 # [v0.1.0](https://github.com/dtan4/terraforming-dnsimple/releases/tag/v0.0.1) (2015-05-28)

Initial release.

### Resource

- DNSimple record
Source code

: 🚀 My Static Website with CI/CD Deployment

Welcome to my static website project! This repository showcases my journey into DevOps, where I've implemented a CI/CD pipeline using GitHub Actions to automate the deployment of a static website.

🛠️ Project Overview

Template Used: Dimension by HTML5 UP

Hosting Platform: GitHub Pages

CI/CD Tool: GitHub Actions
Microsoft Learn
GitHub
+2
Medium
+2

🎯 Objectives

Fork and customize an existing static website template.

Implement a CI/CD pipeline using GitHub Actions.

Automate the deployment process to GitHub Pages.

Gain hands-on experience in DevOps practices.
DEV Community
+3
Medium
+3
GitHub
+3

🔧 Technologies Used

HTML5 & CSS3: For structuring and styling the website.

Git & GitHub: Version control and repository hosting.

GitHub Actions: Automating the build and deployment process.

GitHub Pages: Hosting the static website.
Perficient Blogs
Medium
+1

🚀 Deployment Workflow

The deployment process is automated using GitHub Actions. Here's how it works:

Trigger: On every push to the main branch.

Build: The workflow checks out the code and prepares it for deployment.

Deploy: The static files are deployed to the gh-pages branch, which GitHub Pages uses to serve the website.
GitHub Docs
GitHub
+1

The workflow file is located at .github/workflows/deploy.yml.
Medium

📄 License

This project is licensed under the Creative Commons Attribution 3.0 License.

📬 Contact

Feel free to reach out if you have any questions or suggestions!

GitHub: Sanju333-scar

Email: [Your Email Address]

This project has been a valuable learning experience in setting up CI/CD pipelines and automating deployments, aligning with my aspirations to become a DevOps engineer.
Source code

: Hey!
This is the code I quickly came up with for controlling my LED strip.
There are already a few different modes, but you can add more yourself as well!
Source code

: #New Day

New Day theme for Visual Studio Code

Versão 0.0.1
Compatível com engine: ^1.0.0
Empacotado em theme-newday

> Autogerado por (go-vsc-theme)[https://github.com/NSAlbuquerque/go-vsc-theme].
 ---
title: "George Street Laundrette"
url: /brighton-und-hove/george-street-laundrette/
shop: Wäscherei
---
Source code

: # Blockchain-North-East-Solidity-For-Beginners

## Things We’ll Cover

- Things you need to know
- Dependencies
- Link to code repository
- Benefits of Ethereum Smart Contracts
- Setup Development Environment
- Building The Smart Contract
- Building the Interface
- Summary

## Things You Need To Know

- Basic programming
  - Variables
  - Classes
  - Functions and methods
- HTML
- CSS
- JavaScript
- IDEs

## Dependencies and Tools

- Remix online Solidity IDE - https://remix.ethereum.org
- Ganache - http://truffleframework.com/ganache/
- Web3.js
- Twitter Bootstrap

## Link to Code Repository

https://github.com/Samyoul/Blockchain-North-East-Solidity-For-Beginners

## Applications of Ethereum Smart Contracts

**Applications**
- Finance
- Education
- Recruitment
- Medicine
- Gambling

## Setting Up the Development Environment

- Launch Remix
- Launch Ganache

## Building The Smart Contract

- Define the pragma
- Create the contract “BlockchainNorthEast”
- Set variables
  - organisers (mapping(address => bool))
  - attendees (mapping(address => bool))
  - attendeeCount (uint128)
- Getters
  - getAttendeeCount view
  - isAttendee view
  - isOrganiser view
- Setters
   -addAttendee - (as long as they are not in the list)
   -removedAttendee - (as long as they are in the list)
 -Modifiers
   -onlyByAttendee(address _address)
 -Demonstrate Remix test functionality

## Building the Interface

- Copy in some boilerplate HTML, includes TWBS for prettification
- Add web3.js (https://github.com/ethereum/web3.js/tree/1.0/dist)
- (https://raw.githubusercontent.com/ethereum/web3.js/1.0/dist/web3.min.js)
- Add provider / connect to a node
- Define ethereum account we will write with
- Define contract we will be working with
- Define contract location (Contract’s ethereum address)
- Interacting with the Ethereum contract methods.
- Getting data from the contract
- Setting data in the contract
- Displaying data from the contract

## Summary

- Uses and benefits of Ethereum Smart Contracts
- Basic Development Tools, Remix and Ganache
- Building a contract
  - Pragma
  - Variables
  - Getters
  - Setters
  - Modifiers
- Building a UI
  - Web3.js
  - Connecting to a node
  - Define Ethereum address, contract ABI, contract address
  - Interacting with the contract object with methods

→ Task statement: Using the records above, write out exactly the lines between the one holding "- Define contract we will be working with" and the one holding "- Connecting to a node", inclusive; leave everything else out.

→ Answer area:
- Define contract we will be working with
- Define contract location (Contract’s ethereum address)
- Interacting with the Ethereum contract methods.
- Getting data from the contract
- Setting data in the contract
- Displaying data from the contract

## Summary

- Uses and benefits of Ethereum Smart Contracts
- Basic Development Tools, Remix and Ganache
- Building a contract
  - Pragma
  - Variables
  - Getters
  - Setters
  - Modifiers
- Building a UI
  - Web3.js
  - Connecting to a node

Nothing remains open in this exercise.